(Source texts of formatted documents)
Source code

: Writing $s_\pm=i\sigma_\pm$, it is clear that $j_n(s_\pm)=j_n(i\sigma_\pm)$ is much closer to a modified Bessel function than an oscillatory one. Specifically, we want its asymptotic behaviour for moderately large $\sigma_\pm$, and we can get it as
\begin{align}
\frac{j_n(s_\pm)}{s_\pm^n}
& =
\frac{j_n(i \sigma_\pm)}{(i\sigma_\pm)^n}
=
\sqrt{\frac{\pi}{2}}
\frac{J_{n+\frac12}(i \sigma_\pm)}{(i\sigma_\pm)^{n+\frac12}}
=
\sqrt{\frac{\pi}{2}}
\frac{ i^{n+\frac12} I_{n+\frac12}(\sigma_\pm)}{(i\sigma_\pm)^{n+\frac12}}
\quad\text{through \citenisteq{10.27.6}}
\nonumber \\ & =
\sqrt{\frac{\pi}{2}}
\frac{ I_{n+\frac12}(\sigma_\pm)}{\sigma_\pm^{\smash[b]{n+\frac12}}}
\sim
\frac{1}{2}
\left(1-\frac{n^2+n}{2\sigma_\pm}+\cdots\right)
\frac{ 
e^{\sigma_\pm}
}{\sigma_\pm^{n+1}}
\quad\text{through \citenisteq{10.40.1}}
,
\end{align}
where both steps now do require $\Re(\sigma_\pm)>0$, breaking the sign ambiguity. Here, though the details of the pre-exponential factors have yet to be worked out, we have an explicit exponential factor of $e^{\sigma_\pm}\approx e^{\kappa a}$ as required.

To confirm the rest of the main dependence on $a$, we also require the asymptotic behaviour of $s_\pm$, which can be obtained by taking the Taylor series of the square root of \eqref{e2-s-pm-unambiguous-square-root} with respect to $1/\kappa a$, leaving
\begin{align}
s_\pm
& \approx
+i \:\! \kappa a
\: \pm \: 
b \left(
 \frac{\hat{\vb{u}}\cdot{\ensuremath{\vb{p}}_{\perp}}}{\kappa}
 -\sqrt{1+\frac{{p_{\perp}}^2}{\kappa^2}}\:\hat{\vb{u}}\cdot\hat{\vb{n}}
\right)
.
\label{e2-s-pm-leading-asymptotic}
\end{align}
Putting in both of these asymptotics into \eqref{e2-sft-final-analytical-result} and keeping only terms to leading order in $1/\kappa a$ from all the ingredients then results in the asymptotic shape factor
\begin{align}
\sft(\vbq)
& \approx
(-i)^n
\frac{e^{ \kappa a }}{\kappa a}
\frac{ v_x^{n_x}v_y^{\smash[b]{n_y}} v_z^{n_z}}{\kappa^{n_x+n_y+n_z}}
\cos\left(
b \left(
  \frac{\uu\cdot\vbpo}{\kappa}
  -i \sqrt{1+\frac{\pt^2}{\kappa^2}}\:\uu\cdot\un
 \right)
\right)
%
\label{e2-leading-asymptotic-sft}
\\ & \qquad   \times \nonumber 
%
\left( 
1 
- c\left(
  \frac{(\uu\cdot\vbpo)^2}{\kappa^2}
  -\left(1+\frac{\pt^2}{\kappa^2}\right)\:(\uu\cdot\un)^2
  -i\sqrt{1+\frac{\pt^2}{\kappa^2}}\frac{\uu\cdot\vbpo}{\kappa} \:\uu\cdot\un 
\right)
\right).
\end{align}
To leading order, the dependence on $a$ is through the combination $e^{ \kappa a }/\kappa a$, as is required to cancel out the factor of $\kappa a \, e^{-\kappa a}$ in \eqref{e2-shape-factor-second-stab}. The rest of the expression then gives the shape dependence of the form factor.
==
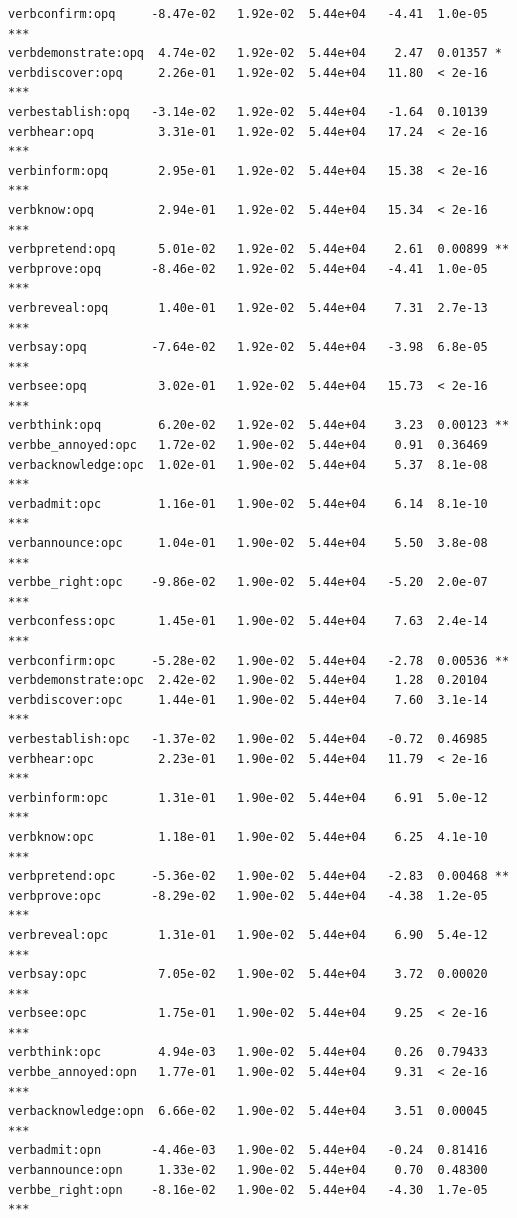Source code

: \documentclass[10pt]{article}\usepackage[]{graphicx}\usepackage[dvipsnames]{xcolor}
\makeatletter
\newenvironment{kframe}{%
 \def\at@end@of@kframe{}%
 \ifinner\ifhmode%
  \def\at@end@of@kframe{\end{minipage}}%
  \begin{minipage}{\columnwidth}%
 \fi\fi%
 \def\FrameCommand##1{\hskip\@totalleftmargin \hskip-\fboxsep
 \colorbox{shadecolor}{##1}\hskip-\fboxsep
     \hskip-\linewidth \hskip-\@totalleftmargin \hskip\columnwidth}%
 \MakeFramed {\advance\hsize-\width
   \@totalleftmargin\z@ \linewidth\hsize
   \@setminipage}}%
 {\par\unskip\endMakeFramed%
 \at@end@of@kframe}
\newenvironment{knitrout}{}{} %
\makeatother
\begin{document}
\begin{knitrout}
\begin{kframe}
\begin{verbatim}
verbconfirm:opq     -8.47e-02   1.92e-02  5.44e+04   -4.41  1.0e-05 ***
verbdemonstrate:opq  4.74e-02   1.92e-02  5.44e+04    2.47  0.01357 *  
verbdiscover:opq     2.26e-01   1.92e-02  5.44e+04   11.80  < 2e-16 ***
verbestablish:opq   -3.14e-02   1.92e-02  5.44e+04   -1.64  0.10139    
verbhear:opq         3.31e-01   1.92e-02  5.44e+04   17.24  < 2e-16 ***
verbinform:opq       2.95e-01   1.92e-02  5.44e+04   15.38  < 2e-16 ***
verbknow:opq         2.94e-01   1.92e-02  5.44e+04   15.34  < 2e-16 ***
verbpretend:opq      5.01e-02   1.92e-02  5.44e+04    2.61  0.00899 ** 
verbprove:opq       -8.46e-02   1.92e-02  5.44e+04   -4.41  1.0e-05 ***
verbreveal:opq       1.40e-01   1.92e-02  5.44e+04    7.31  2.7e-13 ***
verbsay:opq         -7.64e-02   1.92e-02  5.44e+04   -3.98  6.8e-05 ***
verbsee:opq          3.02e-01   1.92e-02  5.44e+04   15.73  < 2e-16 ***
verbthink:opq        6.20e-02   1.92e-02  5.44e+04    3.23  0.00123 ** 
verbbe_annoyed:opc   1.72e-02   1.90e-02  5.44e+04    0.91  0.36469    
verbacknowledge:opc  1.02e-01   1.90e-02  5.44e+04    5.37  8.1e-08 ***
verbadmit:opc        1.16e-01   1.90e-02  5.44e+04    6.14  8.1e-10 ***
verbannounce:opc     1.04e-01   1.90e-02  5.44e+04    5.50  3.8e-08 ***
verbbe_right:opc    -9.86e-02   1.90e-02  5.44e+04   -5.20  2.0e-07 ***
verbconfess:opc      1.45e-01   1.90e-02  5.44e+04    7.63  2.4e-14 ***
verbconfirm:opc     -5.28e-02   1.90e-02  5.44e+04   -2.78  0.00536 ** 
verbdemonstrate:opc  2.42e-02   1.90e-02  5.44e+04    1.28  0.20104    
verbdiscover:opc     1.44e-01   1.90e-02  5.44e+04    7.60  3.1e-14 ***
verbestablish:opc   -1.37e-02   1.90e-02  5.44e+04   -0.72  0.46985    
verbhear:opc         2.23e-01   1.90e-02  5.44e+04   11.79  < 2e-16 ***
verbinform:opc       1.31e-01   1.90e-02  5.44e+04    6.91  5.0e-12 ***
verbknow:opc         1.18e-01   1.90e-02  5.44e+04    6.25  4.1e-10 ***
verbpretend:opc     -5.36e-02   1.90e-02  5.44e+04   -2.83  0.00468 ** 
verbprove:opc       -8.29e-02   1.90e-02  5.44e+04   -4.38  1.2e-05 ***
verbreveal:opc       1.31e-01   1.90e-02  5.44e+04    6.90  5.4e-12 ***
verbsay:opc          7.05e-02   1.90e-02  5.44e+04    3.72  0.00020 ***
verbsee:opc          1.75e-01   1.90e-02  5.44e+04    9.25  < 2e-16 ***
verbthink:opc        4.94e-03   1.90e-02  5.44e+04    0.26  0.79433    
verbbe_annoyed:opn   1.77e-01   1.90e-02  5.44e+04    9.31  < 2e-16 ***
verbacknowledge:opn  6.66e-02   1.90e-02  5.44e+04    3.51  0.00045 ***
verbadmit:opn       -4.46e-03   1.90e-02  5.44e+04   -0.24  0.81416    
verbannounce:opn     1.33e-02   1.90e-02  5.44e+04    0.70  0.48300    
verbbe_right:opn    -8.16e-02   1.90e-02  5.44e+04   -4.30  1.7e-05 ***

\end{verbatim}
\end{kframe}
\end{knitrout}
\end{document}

**Exercise**
Nothing but a number is expected here: the number of lines in the entries that include the word "verbpretend".

**Solution to this task**
2